■ **Problem requirements**
Copy the data exactly from the line that contains "The $asin$ function" through the line that contains "The complex inverse", keeping both end lines and leaving out everything else.

------------

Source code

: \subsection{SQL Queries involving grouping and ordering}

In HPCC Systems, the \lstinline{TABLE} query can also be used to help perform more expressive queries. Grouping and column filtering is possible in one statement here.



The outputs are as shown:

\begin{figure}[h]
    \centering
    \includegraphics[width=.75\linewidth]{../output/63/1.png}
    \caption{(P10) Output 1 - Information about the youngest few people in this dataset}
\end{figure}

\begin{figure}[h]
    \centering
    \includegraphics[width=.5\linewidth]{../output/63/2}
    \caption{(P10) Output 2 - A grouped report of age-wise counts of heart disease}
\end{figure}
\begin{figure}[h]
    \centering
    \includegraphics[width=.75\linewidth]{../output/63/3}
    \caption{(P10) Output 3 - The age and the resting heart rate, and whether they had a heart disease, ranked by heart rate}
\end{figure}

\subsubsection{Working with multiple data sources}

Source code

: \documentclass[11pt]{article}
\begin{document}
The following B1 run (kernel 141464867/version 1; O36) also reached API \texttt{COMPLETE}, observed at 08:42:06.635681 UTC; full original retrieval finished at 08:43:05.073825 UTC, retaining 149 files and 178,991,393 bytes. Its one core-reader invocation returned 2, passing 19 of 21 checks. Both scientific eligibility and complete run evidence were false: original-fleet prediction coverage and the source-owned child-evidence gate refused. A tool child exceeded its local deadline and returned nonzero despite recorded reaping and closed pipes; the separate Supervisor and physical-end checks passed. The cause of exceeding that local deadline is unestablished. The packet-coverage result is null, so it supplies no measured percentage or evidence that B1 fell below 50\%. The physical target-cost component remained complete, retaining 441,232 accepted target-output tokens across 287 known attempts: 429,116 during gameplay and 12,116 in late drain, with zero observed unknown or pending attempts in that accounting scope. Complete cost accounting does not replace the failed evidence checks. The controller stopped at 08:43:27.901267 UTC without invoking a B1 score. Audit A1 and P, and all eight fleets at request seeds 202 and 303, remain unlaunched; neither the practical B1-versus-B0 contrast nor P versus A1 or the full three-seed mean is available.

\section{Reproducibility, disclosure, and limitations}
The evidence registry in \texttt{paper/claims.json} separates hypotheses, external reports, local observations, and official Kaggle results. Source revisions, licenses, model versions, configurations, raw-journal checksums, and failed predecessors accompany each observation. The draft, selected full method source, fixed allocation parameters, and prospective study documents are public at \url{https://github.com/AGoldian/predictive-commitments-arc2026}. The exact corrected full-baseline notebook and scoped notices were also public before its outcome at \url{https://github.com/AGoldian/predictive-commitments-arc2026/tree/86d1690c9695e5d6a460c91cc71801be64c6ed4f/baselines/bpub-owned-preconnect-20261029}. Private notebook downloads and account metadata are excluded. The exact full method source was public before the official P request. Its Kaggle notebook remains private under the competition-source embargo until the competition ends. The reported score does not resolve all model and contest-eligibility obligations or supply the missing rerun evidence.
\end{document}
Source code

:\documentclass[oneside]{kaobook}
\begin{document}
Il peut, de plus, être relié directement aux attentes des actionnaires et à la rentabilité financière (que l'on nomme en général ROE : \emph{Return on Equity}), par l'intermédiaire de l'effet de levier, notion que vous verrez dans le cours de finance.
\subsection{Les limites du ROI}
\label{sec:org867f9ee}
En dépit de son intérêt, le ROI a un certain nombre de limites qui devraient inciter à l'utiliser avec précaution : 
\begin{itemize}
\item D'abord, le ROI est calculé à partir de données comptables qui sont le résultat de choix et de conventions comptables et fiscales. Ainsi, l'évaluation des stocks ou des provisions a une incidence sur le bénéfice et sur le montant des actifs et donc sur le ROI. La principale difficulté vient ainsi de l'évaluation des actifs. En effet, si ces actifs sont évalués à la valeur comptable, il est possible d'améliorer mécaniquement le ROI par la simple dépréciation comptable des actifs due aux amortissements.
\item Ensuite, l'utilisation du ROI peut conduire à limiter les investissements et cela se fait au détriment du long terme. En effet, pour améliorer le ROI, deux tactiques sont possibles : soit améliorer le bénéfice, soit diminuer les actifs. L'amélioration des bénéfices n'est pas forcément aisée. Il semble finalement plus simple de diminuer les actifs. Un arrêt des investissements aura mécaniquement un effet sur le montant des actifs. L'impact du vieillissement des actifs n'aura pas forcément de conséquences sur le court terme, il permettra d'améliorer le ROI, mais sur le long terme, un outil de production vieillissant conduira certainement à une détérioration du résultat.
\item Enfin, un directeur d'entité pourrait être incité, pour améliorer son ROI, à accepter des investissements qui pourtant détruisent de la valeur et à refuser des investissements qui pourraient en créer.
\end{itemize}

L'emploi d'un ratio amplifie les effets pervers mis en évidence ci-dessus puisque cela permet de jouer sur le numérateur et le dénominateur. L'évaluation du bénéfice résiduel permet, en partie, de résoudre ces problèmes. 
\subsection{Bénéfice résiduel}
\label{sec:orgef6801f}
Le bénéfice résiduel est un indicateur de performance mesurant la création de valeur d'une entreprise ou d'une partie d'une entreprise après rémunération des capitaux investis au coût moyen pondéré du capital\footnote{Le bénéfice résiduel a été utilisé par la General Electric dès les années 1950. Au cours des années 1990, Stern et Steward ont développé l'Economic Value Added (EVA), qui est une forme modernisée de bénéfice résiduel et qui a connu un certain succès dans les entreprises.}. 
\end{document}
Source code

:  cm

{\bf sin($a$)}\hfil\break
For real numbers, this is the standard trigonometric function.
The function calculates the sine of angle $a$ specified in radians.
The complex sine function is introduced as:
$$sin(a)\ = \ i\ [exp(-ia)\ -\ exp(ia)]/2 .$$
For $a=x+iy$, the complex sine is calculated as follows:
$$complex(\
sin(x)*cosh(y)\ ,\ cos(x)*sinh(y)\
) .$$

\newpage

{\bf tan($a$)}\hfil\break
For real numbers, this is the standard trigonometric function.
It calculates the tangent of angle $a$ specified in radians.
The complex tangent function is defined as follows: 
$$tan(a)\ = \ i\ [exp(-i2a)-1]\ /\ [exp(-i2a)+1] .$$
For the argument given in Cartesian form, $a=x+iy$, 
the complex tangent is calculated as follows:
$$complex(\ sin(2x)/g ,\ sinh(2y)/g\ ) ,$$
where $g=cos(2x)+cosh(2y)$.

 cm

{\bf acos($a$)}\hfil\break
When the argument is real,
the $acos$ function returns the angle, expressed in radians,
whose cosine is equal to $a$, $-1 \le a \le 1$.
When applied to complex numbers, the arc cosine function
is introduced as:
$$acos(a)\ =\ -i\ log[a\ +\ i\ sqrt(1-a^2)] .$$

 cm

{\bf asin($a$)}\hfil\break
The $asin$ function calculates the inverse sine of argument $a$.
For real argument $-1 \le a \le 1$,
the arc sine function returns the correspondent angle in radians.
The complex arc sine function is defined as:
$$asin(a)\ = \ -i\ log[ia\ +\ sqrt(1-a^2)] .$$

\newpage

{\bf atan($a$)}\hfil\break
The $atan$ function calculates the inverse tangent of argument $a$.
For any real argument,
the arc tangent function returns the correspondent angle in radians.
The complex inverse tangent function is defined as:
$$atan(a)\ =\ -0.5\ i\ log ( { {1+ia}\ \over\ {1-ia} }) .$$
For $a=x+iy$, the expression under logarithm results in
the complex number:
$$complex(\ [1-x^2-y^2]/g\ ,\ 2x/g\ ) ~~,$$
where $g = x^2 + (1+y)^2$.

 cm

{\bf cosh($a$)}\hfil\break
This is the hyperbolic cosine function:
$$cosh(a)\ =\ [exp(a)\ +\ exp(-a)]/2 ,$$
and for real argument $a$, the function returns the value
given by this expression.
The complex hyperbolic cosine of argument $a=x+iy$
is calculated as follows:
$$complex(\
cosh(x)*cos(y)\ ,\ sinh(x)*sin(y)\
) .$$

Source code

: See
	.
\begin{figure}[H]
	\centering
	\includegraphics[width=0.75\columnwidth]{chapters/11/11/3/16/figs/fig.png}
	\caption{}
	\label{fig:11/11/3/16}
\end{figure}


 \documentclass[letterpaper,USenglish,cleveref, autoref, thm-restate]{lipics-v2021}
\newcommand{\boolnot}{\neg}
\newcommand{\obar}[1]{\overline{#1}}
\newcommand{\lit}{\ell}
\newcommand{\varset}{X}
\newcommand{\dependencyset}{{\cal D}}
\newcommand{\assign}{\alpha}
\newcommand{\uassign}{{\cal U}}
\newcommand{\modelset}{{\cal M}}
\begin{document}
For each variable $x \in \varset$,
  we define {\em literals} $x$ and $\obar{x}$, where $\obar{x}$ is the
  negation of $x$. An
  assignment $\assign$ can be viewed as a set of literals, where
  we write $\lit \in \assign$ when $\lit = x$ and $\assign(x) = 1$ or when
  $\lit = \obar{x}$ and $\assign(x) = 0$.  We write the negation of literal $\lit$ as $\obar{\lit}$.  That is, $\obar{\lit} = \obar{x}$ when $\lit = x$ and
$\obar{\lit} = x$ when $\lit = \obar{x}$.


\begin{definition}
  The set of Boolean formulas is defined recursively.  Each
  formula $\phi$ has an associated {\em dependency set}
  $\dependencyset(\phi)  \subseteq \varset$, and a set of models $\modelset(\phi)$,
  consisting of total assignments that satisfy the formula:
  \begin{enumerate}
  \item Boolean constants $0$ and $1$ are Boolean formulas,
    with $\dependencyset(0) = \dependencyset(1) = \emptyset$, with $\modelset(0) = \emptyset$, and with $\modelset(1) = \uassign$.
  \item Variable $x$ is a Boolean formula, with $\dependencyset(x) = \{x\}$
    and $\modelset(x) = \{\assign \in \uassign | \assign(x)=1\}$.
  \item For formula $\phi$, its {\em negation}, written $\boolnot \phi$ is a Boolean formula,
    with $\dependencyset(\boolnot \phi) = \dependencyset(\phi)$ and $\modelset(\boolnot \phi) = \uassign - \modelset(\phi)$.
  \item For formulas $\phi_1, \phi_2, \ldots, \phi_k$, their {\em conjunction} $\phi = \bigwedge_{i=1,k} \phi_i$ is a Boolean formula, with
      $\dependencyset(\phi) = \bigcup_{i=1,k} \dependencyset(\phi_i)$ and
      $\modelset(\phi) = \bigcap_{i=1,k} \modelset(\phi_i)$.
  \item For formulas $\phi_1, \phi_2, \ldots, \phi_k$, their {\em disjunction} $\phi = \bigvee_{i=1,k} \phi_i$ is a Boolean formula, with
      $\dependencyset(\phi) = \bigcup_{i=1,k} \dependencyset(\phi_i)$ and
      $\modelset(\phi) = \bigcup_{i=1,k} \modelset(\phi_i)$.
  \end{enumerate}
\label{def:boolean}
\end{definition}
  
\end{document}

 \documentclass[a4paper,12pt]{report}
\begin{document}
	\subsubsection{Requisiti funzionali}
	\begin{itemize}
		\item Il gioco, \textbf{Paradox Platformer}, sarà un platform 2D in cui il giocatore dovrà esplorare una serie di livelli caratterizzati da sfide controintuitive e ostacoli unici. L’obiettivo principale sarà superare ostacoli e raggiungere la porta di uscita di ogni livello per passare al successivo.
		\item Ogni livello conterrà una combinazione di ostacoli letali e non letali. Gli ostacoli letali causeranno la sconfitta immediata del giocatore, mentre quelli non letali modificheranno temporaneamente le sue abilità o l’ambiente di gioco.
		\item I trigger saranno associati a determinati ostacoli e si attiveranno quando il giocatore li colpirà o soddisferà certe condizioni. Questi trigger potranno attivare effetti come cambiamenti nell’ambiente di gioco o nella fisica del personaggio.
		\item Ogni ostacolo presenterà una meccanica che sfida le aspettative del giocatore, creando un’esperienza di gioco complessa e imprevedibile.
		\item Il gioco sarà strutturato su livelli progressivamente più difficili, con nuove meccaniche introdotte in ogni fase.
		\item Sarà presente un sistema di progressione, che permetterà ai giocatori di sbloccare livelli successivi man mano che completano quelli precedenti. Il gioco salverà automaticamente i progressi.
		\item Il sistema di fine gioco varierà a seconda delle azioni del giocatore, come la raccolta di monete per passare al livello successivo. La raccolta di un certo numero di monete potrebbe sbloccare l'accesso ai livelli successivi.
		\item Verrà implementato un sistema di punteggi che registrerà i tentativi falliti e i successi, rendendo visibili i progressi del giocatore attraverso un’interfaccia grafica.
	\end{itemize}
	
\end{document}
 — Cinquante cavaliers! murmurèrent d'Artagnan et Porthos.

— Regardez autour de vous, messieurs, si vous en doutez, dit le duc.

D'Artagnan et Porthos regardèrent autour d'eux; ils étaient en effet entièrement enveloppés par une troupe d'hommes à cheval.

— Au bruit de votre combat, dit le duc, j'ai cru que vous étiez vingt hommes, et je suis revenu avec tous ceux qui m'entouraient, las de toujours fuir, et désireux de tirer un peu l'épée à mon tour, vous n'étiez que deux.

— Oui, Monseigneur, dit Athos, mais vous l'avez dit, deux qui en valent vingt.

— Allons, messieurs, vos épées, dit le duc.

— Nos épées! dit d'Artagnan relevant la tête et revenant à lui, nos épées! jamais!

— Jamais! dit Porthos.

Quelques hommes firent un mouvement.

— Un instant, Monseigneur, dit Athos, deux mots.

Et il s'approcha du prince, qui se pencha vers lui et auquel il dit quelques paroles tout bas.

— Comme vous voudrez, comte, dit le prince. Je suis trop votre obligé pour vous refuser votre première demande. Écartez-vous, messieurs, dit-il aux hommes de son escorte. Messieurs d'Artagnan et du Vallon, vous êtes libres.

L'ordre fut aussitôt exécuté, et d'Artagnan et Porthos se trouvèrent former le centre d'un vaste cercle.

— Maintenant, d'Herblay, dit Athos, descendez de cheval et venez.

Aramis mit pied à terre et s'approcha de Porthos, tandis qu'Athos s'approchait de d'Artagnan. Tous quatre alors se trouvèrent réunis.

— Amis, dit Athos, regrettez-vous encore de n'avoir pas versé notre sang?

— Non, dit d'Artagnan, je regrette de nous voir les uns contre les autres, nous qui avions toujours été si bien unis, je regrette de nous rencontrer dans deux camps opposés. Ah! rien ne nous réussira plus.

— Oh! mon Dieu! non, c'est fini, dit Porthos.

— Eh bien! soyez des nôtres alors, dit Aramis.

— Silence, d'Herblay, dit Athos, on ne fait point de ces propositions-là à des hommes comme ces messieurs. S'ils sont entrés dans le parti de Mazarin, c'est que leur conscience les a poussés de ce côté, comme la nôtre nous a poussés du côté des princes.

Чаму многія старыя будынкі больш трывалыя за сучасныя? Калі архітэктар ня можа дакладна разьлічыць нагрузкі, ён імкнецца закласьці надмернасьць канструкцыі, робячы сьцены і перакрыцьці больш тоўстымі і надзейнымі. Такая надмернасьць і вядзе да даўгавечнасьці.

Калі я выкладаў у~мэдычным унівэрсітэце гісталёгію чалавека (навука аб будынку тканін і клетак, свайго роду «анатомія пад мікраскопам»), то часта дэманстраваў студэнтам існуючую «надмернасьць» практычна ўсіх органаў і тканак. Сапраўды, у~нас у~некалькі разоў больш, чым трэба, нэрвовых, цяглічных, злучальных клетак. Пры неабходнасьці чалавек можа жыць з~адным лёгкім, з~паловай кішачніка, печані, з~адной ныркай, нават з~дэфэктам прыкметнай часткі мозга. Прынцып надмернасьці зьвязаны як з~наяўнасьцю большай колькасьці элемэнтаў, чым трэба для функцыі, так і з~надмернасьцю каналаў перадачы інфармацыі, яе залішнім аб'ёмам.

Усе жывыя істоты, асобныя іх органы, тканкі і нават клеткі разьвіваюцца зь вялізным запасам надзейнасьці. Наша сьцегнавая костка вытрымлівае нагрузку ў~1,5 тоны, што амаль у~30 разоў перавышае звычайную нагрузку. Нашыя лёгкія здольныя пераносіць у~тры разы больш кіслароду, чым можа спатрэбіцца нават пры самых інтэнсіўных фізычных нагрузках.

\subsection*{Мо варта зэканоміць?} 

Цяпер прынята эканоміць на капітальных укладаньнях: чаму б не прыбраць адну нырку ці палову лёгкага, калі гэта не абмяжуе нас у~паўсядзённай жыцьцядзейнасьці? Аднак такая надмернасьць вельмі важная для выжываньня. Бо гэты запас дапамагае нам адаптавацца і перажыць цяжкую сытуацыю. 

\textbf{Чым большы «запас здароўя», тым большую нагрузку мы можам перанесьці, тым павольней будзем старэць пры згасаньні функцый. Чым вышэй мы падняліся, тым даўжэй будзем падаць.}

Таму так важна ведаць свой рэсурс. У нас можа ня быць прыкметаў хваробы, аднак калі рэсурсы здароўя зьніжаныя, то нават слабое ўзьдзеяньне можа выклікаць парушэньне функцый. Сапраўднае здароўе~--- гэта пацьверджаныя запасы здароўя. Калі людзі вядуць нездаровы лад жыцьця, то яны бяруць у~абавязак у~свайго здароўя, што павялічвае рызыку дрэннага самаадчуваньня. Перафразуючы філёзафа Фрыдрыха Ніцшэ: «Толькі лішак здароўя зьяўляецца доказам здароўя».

------------

■ **Reply to the exercise**
The $asin$ function calculates the inverse sine of argument $a$.
For real argument $-1 \le a \le 1$,
the arc sine function returns the correspondent angle in radians.
The complex arc sine function is defined as:
$$asin(a)\ = \ -i\ log[ia\ +\ sqrt(1-a^2)] .$$

\newpage

{\bf atan($a$)}\hfil\break
The $atan$ function calculates the inverse tangent of argument $a$.
For any real argument,
the arc tangent function returns the correspondent angle in radians.
The complex inverse tangent function is defined as:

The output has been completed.